Recorded data START

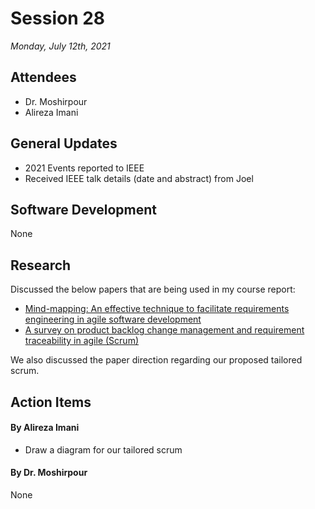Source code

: # Session 28
*Monday, July 12th, 2021*

## Attendees

- Dr. Moshirpour
- Alireza Imani

## General Updates

- 2021 Events reported to IEEE
- Received IEEE talk details (date and abstract) from Joel

## Software Development

None

## Research

Discussed the below papers that are being used in my course report:

- [Mind-mapping: An effective technique to facilitate requirements engineering in agile software development](../Research%20Notes/Mind-mapping%20_%20An%20effective%20technique%20to%20facilitate%20requirements%20engineering%20in%20agile%20software%20development.md)
- [A survey on product backlog change management and requirement traceability in agile (Scrum)](../Research%20Notes/A%20survey%20on%20product%20backlog%20change%20management%20and%20requirement%20traceability%20in%20agile%20(Scrum).md)

We also discussed the paper direction regarding our proposed tailored scrum.

## Action Items

#### By Alireza Imani

- Draw a diagram for our tailored scrum

#### By Dr. Moshirpour
None
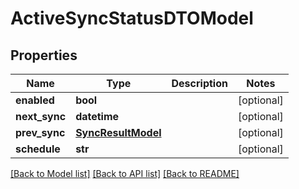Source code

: # ActiveSyncStatusDTOModel

## Properties
Name | Type | Description | Notes
------------ | ------------- | ------------- | -------------
**enabled** | **bool** |  | [optional] 
**next_sync** | **datetime** |  | [optional] 
**prev_sync** | [**SyncResultModel**](SyncResultModel.md) |  | [optional] 
**schedule** | **str** |  | [optional] 

[[Back to Model list]](../README.md#documentation-for-models) [[Back to API list]](../README.md#documentation-for-api-endpoints) [[Back to README]](../README.md)


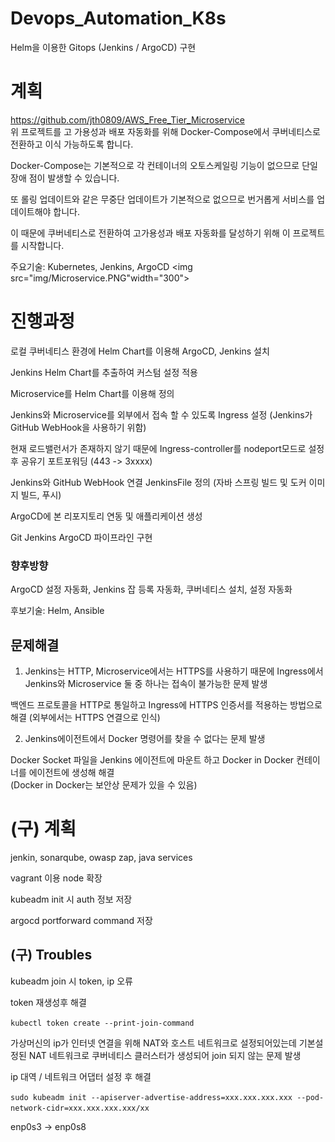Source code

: # Devops_Automation_K8s
Helm을 이용한 Gitops (Jenkins / ArgoCD) 구현
# 계획
https://github.com/jth0809/AWS_Free_Tier_Microservice  
위 프로젝트를 고 가용성과 배포 자동화를 위해 Docker-Compose에서 쿠버네티스로 전환하고 이식 가능하도록 합니다.

Docker-Compose는 기본적으로 각 컨테이너의 오토스케일링 기능이 없으므로 단일 장애 점이 발생할 수 있습니다.  

또 롤링 업데이트와 같은 무중단 업데이트가 기본적으로 없으므로 번거롭게 서비스를 업데이트해야 합니다.  

이 때문에 쿠버네티스로 전환하여 고가용성과 배포 자동화를 달성하기 위해 이 프로젝트를 시작합니다.  

주요기술: Kubernetes, Jenkins, ArgoCD
<img src="img/Microservice.PNG"width="300">
# 진행과정
로컬 쿠버네티스 환경에 Helm Chart를 이용해 ArgoCD, Jenkins 설치  

Jenkins Helm Chart를 추출하여 커스텀 설정 적용  

Microservice를 Helm Chart를 이용해 정의  

Jenkins와 Microservice를 외부에서 접속 할 수 있도록 Ingress 설정 (Jenkins가 GitHub WebHook을 사용하기 위함)  

현재 로드밸런서가 존재하지 않기 때문에 Ingress-controller를 nodeport모드로 설정 후 공유기 포트포워딩 (443 -> 3xxxx)

Jenkins와 GitHub WebHook 연결 JenkinsFile 정의 (자바 스프링 빌드 및 도커 이미지 빌드, 푸시)

ArgoCD에 본 리포지토리 연동 및 애플리케이션 생성

Git Jenkins ArgoCD 파이프라인 구현

### 향후방향
ArgoCD 설정 자동화, Jenkins 잡 등록 자동화, 쿠버네티스 설치, 설정 자동화  

후보기술: Helm, Ansible

## 문제해결
1. Jenkins는 HTTP, Microservice에서는 HTTPS를 사용하기 때문에 Ingress에서 Jenkins와 Microservice 둘 중 하나는 접속이 불가능한 문제 발생  

백엔드 프로토콜을 HTTP로 통일하고 Ingress에 HTTPS 인증서를 적용하는 방법으로 해결 (외부에서는 HTTPS 연결으로 인식)

2. Jenkins에이전트에서 Docker 명령어를 찾을 수 없다는 문제 발생

Docker Socket 파일을 Jenkins 에이전트에 마운트 하고 Docker in Docker 컨테이너를 에이전트에 생성해 해결  
(Docker in Docker는 보안상 문제가 있을 수 있음)

# (구) 계획
jenkin, sonarqube, owasp zap, java services

vagrant 이용 node 확장

kubeadm init 시 auth 정보 저장

argocd portforward command 저장

## (구) Troubles

kubeadm join 시 token, ip 오류

token 재생성후 해결

`kubectl token create --print-join-command`

가상머신의 ip가 인터넷 연결을 위해 NAT와 호스트 네트워크로 설정되어있는데 기본설정된 NAT 네트워크로 쿠버네티스 클러스터가 생성되어 join 되지 않는 문제 발생 

ip 대역 / 네트워크 어댑터 설정 후 해결

`sudo kubeadm init --apiserver-advertise-address=xxx.xxx.xxx.xxx --pod-network-cidr=xxx.xxx.xxx.xxx/xx`

enp0s3 -> enp0s8
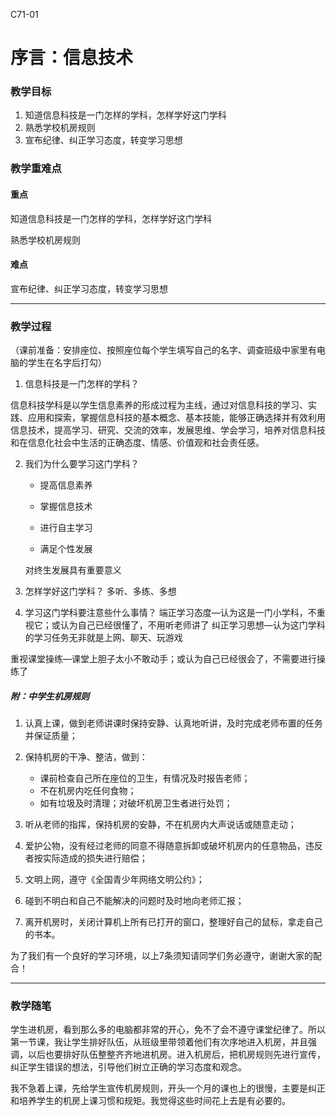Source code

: C71-01

# 序言：信息技术

### 教学目标
1. 知道信息科技是一门怎样的学科，怎样学好这门学科
2. 熟悉学校机房规则
3. 宣布纪律、纠正学习态度，转变学习思想

### 教学重难点
#### 重点
知道信息科技是一门怎样的学科，怎样学好这门学科

熟悉学校机房规则

#### 难点
 宣布纪律、纠正学习态度，转变学习思想

------

### 教学过程
（课前准备：安排座位、按照座位每个学生填写自己的名字、调查班级中家里有电脑的学生在名字后打勾）

1. 信息科技是一门怎样的学科？

  信息科技学科是以学生信息素养的形成过程为主线，通过对信息科技的学习、实践、应用和探索，掌握信息科技的基本概念、基本技能，能够正确选择并有效利用信息技术，提高学习、研究、交流的效率，发展思维、学会学习，培养对信息科技和在信息化社会中生活的正确态度、情感、价值观和社会责任感。

2. 我们为什么要学习这门学科？

   - 提高信息素养

   - 掌握信息技术

   - 进行自主学习

   - 满足个性发展

   对终生发展具有重要意义
3. 怎样学好这门学科？
多听、多练、多想

4. 学习这门学科要注意些什么事情？
  端正学习态度—认为这是一门小学科，不重视它；或认为自己已经很懂了，不用听老师讲了
  纠正学习思想—认为这门学科的学习任务无非就是上网、聊天、玩游戏

  重视课堂操练—课堂上胆子太小不敢动手；或认为自己已经很会了，不需要进行操练了

##### 附：中学生机房规则
1. 认真上课，做到老师讲课时保持安静、认真地听讲，及时完成老师布置的任务并保证质量；
2. 保持机房的干净、整洁，做到：

   - 课前检查自己所在座位的卫生，有情况及时报告老师；
   - 不在机房内吃任何食物；
   - 如有垃圾及时清理；对破坏机房卫生者进行处罚；
3. 听从老师的指挥，保持机房的安静，不在机房内大声说话或随意走动；
4. 爱护公物，没有经过老师的同意不得随意拆卸或破坏机房内的任意物品，违反者按实际造成的损失进行赔偿；
5. 文明上网，遵守《全国青少年网络文明公约》；
6. 碰到不明白和自己不能解决的问题时及时地向老师汇报；
7. 离开机房时，关闭计算机上所有已打开的窗口，整理好自己的鼠标，拿走自己的书本。


为了我们有一个良好的学习环境，以上7条须知请同学们务必遵守，谢谢大家的配合！

----
### 教学随笔
学生进机房，看到那么多的电脑都非常的开心，免不了会不遵守课堂纪律了。所以第一节课，我让学生排好队伍，从班级里带领着他们有次序地进入机房，并且强调，以后也要排好队伍整整齐齐地进机房。进入机房后，把机房规则先进行宣传，纠正学生错误的想法，引导他们树立正确的学习态度和观念。

我不急着上课，先给学生宣传机房规则，开头一个月的课也上的很慢，主要是纠正和培养学生的机房上课习惯和规矩。我觉得这些时间花上去是有必要的。

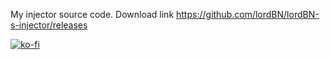 My injector source code.
Download link https://github.com/lordBN/lordBN-s-injector/releases

[![ko-fi](https://www.ko-fi.com/img/githubbutton_sm.svg)](https://ko-fi.com/I2I51MYJC)
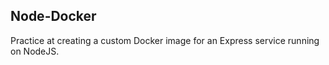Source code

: ## Node-Docker

Practice at creating a custom Docker image for an Express service running on NodeJS.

Recorded data END

— Brief —
With "tailored" as the word to match, copy each line of the records that has it.

— Answer section —
We also discussed the paper direction regarding our proposed tailored scrum.
- Draw a diagram for our tailored scrum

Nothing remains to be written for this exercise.